■ Problem description
Exclude the pictures, then restate every entry below exactly.

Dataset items
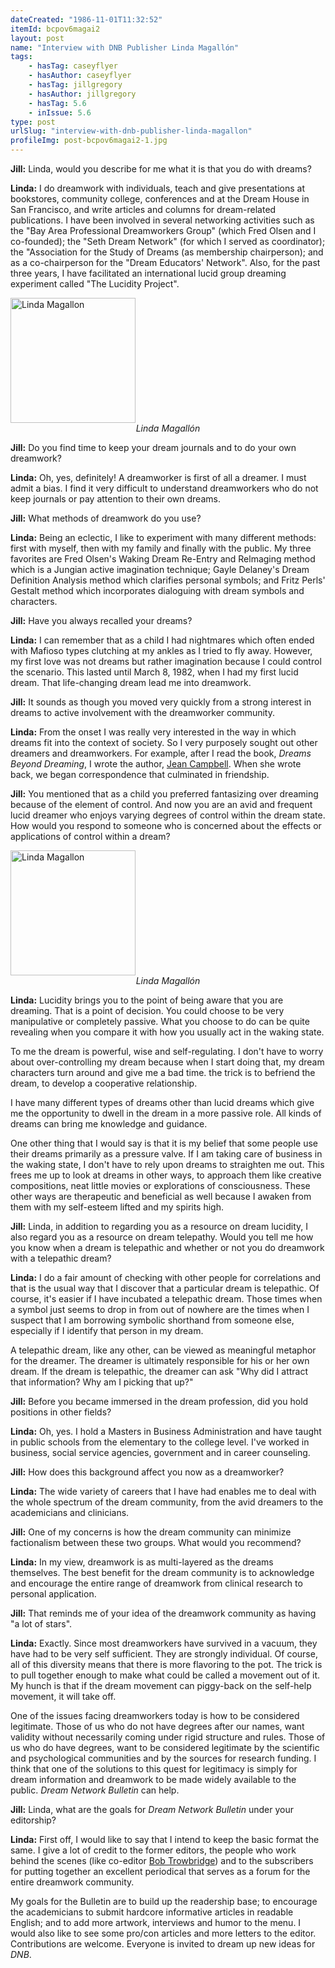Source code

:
 ```yaml
---
dateCreated: "1986-11-01T11:32:52"
itemId: bcpov6magai2
layout: post
name: "Interview with DNB Publisher Linda Magallón"
tags:
    - hasTag: caseyflyer
    - hasAuthor: caseyflyer
    - hasTag: jillgregory
    - hasAuthor: jillgregory
    - hasTag: 5.6
    - inIssue: 5.6
type: post
urlSlug: "interview-with-dnb-publisher-linda-magallon"
profileImg: post-bcpov6magai2-1.jpg
---
```


**Jill:** Linda, would you describe for me what it is that you do with dreams?

**Linda:** I do dreamwork with individuals, teach and give presentations at bookstores, community college, conferences and at the Dream House in San Francisco, and write articles and columns for dream-related publications. I have been involved in several networking activities such as the "Bay Area Professional Dreamworkers Group" (which Fred Olsen and I co-founded); the "Seth Dream Network" (for which I served as coordinator); the "Association for the Study of Dreams (as membership chairperson); and as a co-chairperson for the "Dream Educators' Network". Also, for the past three years, I have facilitated an international lucid group dreaming experiment called "The Lucidity Project".

<img src="../images/post-bcpov6magai2-0.jpg" width="200" height="auto" alt="Linda Magallon"/>
<!--nopreview--><div style="text-align:center"><i>Linda Magallón</i></div><!--/nopreview-->

**Jill:** Do you find time to keep your dream journals and to do your own dreamwork?

**Linda:** Oh, yes, definitely! A dreamworker is first of all a dreamer. I must admit a bias. I find it very difficult to understand dreamworkers who do not keep journals or pay attention to their own dreams.

**Jill:** What methods of dreamwork do you use?

**Linda:** Being an eclectic, I like to experiment with many different methods: first with myself, then with my family and finally with the public. My three favorites are Fred Olsen's Waking Dream Re-Entry and Relmaging method which is a Jungian active imagination technique; Gayle Delaney's Dream Definition Analysis method which clarifies personal symbols; and Fritz Perls' Gestalt method which incorporates dialoguing with dream symbols and characters.

**Jill:** Have you always recalled your dreams?

**Linda:** I can remember that as a child I had nightmares which often ended with Mafioso types clutching at my ankles as I tried to fly away. However, my first love was not dreams but rather imagination because I could control the scenario. This lasted until March 8, 1982, when I had my first lucid dream. That life-changing dream lead me into dreamwork.

**Jill:** It sounds as though you moved very quickly from a strong interest in dreams to active involvement with the dreamworker community.

**Linda:** From the onset I was really very interested in the way in which dreams fit into the context of society. So I very purposely sought out other dreamers and dreamworkers. For example, after I read the book, _Dreams Beyond Dreaming_, I wrote the author, [Jean Campbell](../@jeancampbell). When she wrote back, we began correspondence that culminated in friendship.

**Jill:** You mentioned that as a child you preferred fantasizing over dreaming because of the element of control. And now you are an avid and frequent lucid dreamer who enjoys varying degrees of control within the dream state. How would you respond to someone who is concerned about the effects or applications of control within a dream?

<img src="../images/post-bcpov6magai2-1.jpg" width="200" height="auto" alt="Linda Magallon"/>
<!--nopreview--><div style="text-align:center"><i>Linda Magallón</i></div><!--/nopreview-->

**Linda:** Lucidity brings you to the point of being aware that you are dreaming. That is a point of decision. You could choose to be very manipulative or completely passive. What you choose to do can be quite revealing when you compare it with how you usually act in the waking state.

To me the dream is powerful, wise and self-regulating. I don't have to worry about over-controlling my dream because when I start doing that, my dream characters turn around and give me a bad time. the trick is to befriend the dream, to develop a cooperative relationship.

I have many different types of dreams other than lucid dreams which give me the opportunity to dwell in the dream in a more passive role. All kinds of dreams can bring me knowledge and guidance.

One other thing that I would say is that it is my belief that some people use their dreams primarily as a pressure valve. If I am taking care of business in the waking state, I don't have to rely upon dreams to straighten me out. This frees me up to look at dreams in other ways, to approach them like creative compositions, neat little movies or explorations of consciousness. These other ways are therapeutic and beneficial as well because I awaken from them with my self-esteem lifted and my spirits high.

**Jill:** Linda, in addition to regarding you as a resource on dream lucidity, I also regard you as a resource on dream telepathy. Would you tell me how you know when a dream is telepathic and whether or not you do dreamwork with a telepathic dream?

**Linda:** I do a fair amount of checking with other people for correlations and that is the usual way that I discover that a particular dream is telepathic. Of course, it's easier if I have incubated a telepathic dream. Those times when a symbol just seems to drop in from out of nowhere are the times when I suspect that I am borrowing symbolic shorthand from someone else, especially if I identify that person in my dream.

A telepathic dream, like any other, can be viewed as meaningful metaphor for the dreamer. The dreamer is ultimately responsible for his or her own dream. If the dream is telepathic, the dreamer can ask "Why did I attract that information? Why am I picking that up?"

**Jill:** Before you became immersed in the dream profession, did you hold positions in other fields?

**Linda:** Oh, yes. I hold a Masters in Business Administration and have taught in public schools from the elementary to the college level. I've worked in business, social service agencies, government and in career counseling.

**Jill:** How does this background affect you now as a dreamworker?

**Linda:** The wide variety of careers that I have had enables me to deal with the whole spectrum of the dream community, from the avid dreamers to the academicians and clinicians.

**Jill:** One of my concerns is how the dream community can minimize factionalism between these two groups. What would you recommend?

**Linda:** In my view, dreamwork is as multi-layered as the dreams themselves. The best benefit for the dream community is to acknowledge and encourage the entire range of dreamwork from clinical research to personal application.

**Jill:** That reminds me of your idea of the dreamwork community as having "a lot of stars".

**Linda:** Exactly. Since most dreamworkers have survived in a vacuum, they have had to be very self sufficient. They are strongly individual. Of course, all of this diversity means that there is more flavoring to the pot. The trick is to pull together enough to make what could be called a movement out of it. My hunch is that if the dream movement can piggy-back on the self-help movement, it will take off.

One of the issues facing dreamworkers today is how to be considered legitimate. Those of us who do not have degrees after our names, want validity without necessarily coming under rigid structure and rules. Those of us who do have degrees, want to be considered legitimate by the scientific and psychological communities and by the sources for research funding. I think that one of the solutions to this quest for legitimacy is simply for dream information and dreamwork to be made widely available to the public. _Dream Network Bulletin_ can help.

**Jill:** Linda, what are the goals for _Dream Network Bulletin_ under your editorship?

**Linda:** First off, I would like to say that I intend to keep the basic format the same. I give a lot of credit to the former editors, the people who work behind the scenes (like co-editor [Bob Trowbridge](../@bobtrowbridge)) and to the subscribers for putting together an excellent periodical that serves as a forum for the entire dreamwork community.

My goals for the Bulletin are to build up the readership base; to encourage the academicians to submit hardcore informative articles in readable English; and to add more artwork, interviews and humor to the menu. I would also like to see some pro/con articles and more letters to the editor. Contributions are welcome. Everyone is invited to dream up new ideas for _DNB_.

■ Output for this task
Source code

:
 ```yaml
---
dateCreated: "1986-11-01T11:32:52"
itemId: bcpov6magai2
layout: post
name: "Interview with DNB Publisher Linda Magallón"
tags:
    - hasTag: caseyflyer
    - hasAuthor: caseyflyer
    - hasTag: jillgregory
    - hasAuthor: jillgregory
    - hasTag: 5.6
    - inIssue: 5.6
type: post
urlSlug: "interview-with-dnb-publisher-linda-magallon"
profileImg: post-bcpov6magai2-1.jpg
---
```


**Jill:** Linda, would you describe for me what it is that you do with dreams?

**Linda:** I do dreamwork with individuals, teach and give presentations at bookstores, community college, conferences and at the Dream House in San Francisco, and write articles and columns for dream-related publications. I have been involved in several networking activities such as the "Bay Area Professional Dreamworkers Group" (which Fred Olsen and I co-founded); the "Seth Dream Network" (for which I served as coordinator); the "Association for the Study of Dreams (as membership chairperson); and as a co-chairperson for the "Dream Educators' Network". Also, for the past three years, I have facilitated an international lucid group dreaming experiment called "The Lucidity Project".

<img src="../images/post-bcpov6magai2-0.jpg" width="200" height="auto" alt="Linda Magallon"/>
<!--nopreview--><div style="text-align:center"><i>Linda Magallón</i></div><!--/nopreview-->

**Jill:** Do you find time to keep your dream journals and to do your own dreamwork?

**Linda:** Oh, yes, definitely! A dreamworker is first of all a dreamer. I must admit a bias. I find it very difficult to understand dreamworkers who do not keep journals or pay attention to their own dreams.

**Jill:** What methods of dreamwork do you use?

**Linda:** Being an eclectic, I like to experiment with many different methods: first with myself, then with my family and finally with the public. My three favorites are Fred Olsen's Waking Dream Re-Entry and Relmaging method which is a Jungian active imagination technique; Gayle Delaney's Dream Definition Analysis method which clarifies personal symbols; and Fritz Perls' Gestalt method which incorporates dialoguing with dream symbols and characters.

**Jill:** Have you always recalled your dreams?

**Linda:** I can remember that as a child I had nightmares which often ended with Mafioso types clutching at my ankles as I tried to fly away. However, my first love was not dreams but rather imagination because I could control the scenario. This lasted until March 8, 1982, when I had my first lucid dream. That life-changing dream lead me into dreamwork.

**Jill:** It sounds as though you moved very quickly from a strong interest in dreams to active involvement with the dreamworker community.

**Linda:** From the onset I was really very interested in the way in which dreams fit into the context of society. So I very purposely sought out other dreamers and dreamworkers. For example, after I read the book, _Dreams Beyond Dreaming_, I wrote the author, [Jean Campbell](../@jeancampbell). When she wrote back, we began correspondence that culminated in friendship.

**Jill:** You mentioned that as a child you preferred fantasizing over dreaming because of the element of control. And now you are an avid and frequent lucid dreamer who enjoys varying degrees of control within the dream state. How would you respond to someone who is concerned about the effects or applications of control within a dream?

<img src="../images/post-bcpov6magai2-1.jpg" width="200" height="auto" alt="Linda Magallon"/>
<!--nopreview--><div style="text-align:center"><i>Linda Magallón</i></div><!--/nopreview-->

**Linda:** Lucidity brings you to the point of being aware that you are dreaming. That is a point of decision. You could choose to be very manipulative or completely passive. What you choose to do can be quite revealing when you compare it with how you usually act in the waking state.

To me the dream is powerful, wise and self-regulating. I don't have to worry about over-controlling my dream because when I start doing that, my dream characters turn around and give me a bad time. the trick is to befriend the dream, to develop a cooperative relationship.

I have many different types of dreams other than lucid dreams which give me the opportunity to dwell in the dream in a more passive role. All kinds of dreams can bring me knowledge and guidance.

One other thing that I would say is that it is my belief that some people use their dreams primarily as a pressure valve. If I am taking care of business in the waking state, I don't have to rely upon dreams to straighten me out. This frees me up to look at dreams in other ways, to approach them like creative compositions, neat little movies or explorations of consciousness. These other ways are therapeutic and beneficial as well because I awaken from them with my self-esteem lifted and my spirits high.

**Jill:** Linda, in addition to regarding you as a resource on dream lucidity, I also regard you as a resource on dream telepathy. Would you tell me how you know when a dream is telepathic and whether or not you do dreamwork with a telepathic dream?

**Linda:** I do a fair amount of checking with other people for correlations and that is the usual way that I discover that a particular dream is telepathic. Of course, it's easier if I have incubated a telepathic dream. Those times when a symbol just seems to drop in from out of nowhere are the times when I suspect that I am borrowing symbolic shorthand from someone else, especially if I identify that person in my dream.

A telepathic dream, like any other, can be viewed as meaningful metaphor for the dreamer. The dreamer is ultimately responsible for his or her own dream. If the dream is telepathic, the dreamer can ask "Why did I attract that information? Why am I picking that up?"

**Jill:** Before you became immersed in the dream profession, did you hold positions in other fields?

**Linda:** Oh, yes. I hold a Masters in Business Administration and have taught in public schools from the elementary to the college level. I've worked in business, social service agencies, government and in career counseling.

**Jill:** How does this background affect you now as a dreamworker?

**Linda:** The wide variety of careers that I have had enables me to deal with the whole spectrum of the dream community, from the avid dreamers to the academicians and clinicians.

**Jill:** One of my concerns is how the dream community can minimize factionalism between these two groups. What would you recommend?

**Linda:** In my view, dreamwork is as multi-layered as the dreams themselves. The best benefit for the dream community is to acknowledge and encourage the entire range of dreamwork from clinical research to personal application.

**Jill:** That reminds me of your idea of the dreamwork community as having "a lot of stars".

**Linda:** Exactly. Since most dreamworkers have survived in a vacuum, they have had to be very self sufficient. They are strongly individual. Of course, all of this diversity means that there is more flavoring to the pot. The trick is to pull together enough to make what could be called a movement out of it. My hunch is that if the dream movement can piggy-back on the self-help movement, it will take off.

One of the issues facing dreamworkers today is how to be considered legitimate. Those of us who do not have degrees after our names, want validity without necessarily coming under rigid structure and rules. Those of us who do have degrees, want to be considered legitimate by the scientific and psychological communities and by the sources for research funding. I think that one of the solutions to this quest for legitimacy is simply for dream information and dreamwork to be made widely available to the public. _Dream Network Bulletin_ can help.

**Jill:** Linda, what are the goals for _Dream Network Bulletin_ under your editorship?

**Linda:** First off, I would like to say that I intend to keep the basic format the same. I give a lot of credit to the former editors, the people who work behind the scenes (like co-editor [Bob Trowbridge](../@bobtrowbridge)) and to the subscribers for putting together an excellent periodical that serves as a forum for the entire dreamwork community.

My goals for the Bulletin are to build up the readership base; to encourage the academicians to submit hardcore informative articles in readable English; and to add more artwork, interviews and humor to the menu. I would also like to see some pro/con articles and more letters to the editor. Contributions are welcome. Everyone is invited to dream up new ideas for _DNB_.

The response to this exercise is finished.